On that pleasant note, I was interested in Taibbi’s take on Wall Street reform—the 2,300-page doorstop known as Dodd-Frank. Once again I find myself mostly in agreement with Taibbi’s “How Wall Street Killed Financial Reform” on how the law has been gutted:
The fate of Dodd-Frank over the past two years is an object lesson in the government’s inability to institute even the simplest and most obvious reforms, especially if those reforms happen to clash with powerful financial interests. From the moment it was signed into law, lobbyists and lawyers have fought regulators over every line in the rulemaking process. Congressmen and presidents may be able to get a law passed once in a while—but they can no longer make sure it stays passed. You win the modern financial-regulation game by filing the most motions, attending the most hearings, giving the most money to the most politicians and, above all, by keeping at it, day after day, year after fiscal year, until stealing is legal again.

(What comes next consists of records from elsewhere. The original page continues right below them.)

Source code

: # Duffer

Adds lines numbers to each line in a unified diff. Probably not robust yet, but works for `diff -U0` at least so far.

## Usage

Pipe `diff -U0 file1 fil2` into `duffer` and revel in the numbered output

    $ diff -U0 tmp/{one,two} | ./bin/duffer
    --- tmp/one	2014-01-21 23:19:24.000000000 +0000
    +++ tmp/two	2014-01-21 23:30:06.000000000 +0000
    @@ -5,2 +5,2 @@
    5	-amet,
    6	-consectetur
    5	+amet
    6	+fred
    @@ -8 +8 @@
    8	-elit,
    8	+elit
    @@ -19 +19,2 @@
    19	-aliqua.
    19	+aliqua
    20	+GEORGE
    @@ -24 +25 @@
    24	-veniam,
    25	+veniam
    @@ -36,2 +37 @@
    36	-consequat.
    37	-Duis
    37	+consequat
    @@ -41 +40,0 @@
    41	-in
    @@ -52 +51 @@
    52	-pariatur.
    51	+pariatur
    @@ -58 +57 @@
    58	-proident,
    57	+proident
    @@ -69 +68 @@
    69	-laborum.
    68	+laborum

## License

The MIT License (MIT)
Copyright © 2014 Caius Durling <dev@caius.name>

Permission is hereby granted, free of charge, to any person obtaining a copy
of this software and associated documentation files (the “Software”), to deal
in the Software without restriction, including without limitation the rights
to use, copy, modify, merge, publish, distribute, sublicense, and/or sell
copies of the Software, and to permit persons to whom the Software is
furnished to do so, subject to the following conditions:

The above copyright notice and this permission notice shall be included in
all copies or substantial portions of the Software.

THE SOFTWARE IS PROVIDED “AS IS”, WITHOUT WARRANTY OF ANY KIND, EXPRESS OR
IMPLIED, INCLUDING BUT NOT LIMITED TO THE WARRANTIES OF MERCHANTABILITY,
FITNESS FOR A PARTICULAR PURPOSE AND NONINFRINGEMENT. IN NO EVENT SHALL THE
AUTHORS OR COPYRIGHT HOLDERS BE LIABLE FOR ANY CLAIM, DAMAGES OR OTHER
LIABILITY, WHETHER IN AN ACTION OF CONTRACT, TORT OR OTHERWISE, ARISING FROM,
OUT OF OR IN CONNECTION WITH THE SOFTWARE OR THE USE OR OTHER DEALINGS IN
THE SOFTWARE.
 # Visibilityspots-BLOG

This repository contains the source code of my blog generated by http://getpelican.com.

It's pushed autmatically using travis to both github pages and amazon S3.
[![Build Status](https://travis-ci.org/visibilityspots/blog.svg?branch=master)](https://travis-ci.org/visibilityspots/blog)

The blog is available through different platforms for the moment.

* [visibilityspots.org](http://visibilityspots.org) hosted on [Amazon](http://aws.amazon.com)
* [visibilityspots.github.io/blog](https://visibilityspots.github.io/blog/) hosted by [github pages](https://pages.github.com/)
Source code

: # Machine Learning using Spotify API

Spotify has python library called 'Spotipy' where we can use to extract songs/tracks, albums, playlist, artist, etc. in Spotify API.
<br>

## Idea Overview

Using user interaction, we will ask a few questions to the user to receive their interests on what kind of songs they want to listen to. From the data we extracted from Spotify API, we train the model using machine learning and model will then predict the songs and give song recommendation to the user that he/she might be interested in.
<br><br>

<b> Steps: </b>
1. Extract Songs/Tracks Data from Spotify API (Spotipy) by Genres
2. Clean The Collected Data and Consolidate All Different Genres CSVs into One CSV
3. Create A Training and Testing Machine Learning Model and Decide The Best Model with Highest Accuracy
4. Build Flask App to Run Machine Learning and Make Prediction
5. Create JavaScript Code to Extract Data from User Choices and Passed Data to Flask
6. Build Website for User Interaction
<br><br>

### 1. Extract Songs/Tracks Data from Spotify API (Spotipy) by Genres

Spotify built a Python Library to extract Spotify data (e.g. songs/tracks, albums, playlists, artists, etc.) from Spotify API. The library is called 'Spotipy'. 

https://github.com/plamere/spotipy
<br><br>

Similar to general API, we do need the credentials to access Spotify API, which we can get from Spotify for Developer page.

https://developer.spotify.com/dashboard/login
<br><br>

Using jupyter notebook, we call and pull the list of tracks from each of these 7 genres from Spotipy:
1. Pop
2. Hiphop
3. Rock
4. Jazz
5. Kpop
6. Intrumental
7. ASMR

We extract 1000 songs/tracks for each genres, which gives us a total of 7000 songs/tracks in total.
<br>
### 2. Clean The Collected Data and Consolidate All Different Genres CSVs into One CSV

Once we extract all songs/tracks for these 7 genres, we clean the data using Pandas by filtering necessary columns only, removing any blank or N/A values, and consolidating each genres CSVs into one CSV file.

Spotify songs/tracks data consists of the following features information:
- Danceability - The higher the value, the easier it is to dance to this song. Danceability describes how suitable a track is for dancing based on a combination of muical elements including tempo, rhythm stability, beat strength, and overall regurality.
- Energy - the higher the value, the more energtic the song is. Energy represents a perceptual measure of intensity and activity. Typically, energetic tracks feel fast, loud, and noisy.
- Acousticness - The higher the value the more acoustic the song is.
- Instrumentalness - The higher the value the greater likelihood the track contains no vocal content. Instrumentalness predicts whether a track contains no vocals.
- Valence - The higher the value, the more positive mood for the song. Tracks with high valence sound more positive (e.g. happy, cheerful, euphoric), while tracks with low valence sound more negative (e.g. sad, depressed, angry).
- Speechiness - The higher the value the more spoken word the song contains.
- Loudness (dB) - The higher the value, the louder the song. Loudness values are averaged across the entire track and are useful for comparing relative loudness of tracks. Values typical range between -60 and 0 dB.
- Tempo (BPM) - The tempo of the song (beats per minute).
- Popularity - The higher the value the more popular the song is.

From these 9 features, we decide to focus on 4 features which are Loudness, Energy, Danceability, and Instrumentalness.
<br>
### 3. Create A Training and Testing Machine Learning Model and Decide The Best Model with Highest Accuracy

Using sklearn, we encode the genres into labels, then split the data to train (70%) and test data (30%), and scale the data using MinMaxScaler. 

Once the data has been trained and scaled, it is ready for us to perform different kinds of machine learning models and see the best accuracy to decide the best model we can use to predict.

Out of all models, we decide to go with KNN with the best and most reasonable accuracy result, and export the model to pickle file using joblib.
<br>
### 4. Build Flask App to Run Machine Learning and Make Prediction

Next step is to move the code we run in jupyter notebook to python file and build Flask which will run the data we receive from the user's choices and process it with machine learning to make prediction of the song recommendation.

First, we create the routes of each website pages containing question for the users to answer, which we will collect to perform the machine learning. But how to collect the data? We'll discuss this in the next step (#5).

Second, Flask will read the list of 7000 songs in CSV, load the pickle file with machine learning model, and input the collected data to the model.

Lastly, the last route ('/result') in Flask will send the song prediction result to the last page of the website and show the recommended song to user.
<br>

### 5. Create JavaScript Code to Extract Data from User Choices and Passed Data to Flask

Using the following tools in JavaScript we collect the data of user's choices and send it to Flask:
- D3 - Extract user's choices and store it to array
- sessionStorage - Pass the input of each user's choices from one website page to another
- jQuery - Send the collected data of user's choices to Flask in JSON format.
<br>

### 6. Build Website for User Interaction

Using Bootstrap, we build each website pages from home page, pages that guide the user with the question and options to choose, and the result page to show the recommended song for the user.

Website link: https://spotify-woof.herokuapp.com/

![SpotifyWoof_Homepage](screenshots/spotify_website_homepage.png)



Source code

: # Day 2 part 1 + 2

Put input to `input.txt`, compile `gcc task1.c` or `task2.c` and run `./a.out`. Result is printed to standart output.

There used to be laws that were effective in protecting you, the taxpayer, and your deposits from the trading and speculating of the big bad Wall Street banks. They were in large part the Securities Act of 1933, the Securities Act of 1934, the Commodity Exchange Act of 1936, FDIC protection, and the Glass-Steagall Act. But now the risk lies within the unregulated markets of derivatives like credit default swaps—a complicated web of financial engineering. They crushed the market in 2007–2009. And if you want to understand how, read The Big Short by Michael Lewis.
The unregulated markets are where anything goes. Prices can be whatever Goldman is charging. As Taibbi writes:
The best way to explain where those hidden taxes come from is to compare a regulated market to an unregulated one. It’s the difference between buying soap and buying drugs. You go into a corner store and there’s a price tag on the soap, but you can always go across the street, or on the Internet, to see what soap costs someplace else. But when you go to buy an eight ball of coke, you have to ask your dealer what the price is, and it’s not like you can compare prices online. If you’re tough and streetwise and you know what coke costs, you might get it for a couple hundred bucks. But if you’re some quivering Ivy Leaguer idling in a Lexus, the price might be $400.
It’s not hard to see how the little guy gets hurt in this game. Most would rather listen to music than keep up with the inside game between Washington and Wall Street. But it’s the taxpayers who end up being on the hook for their largesse.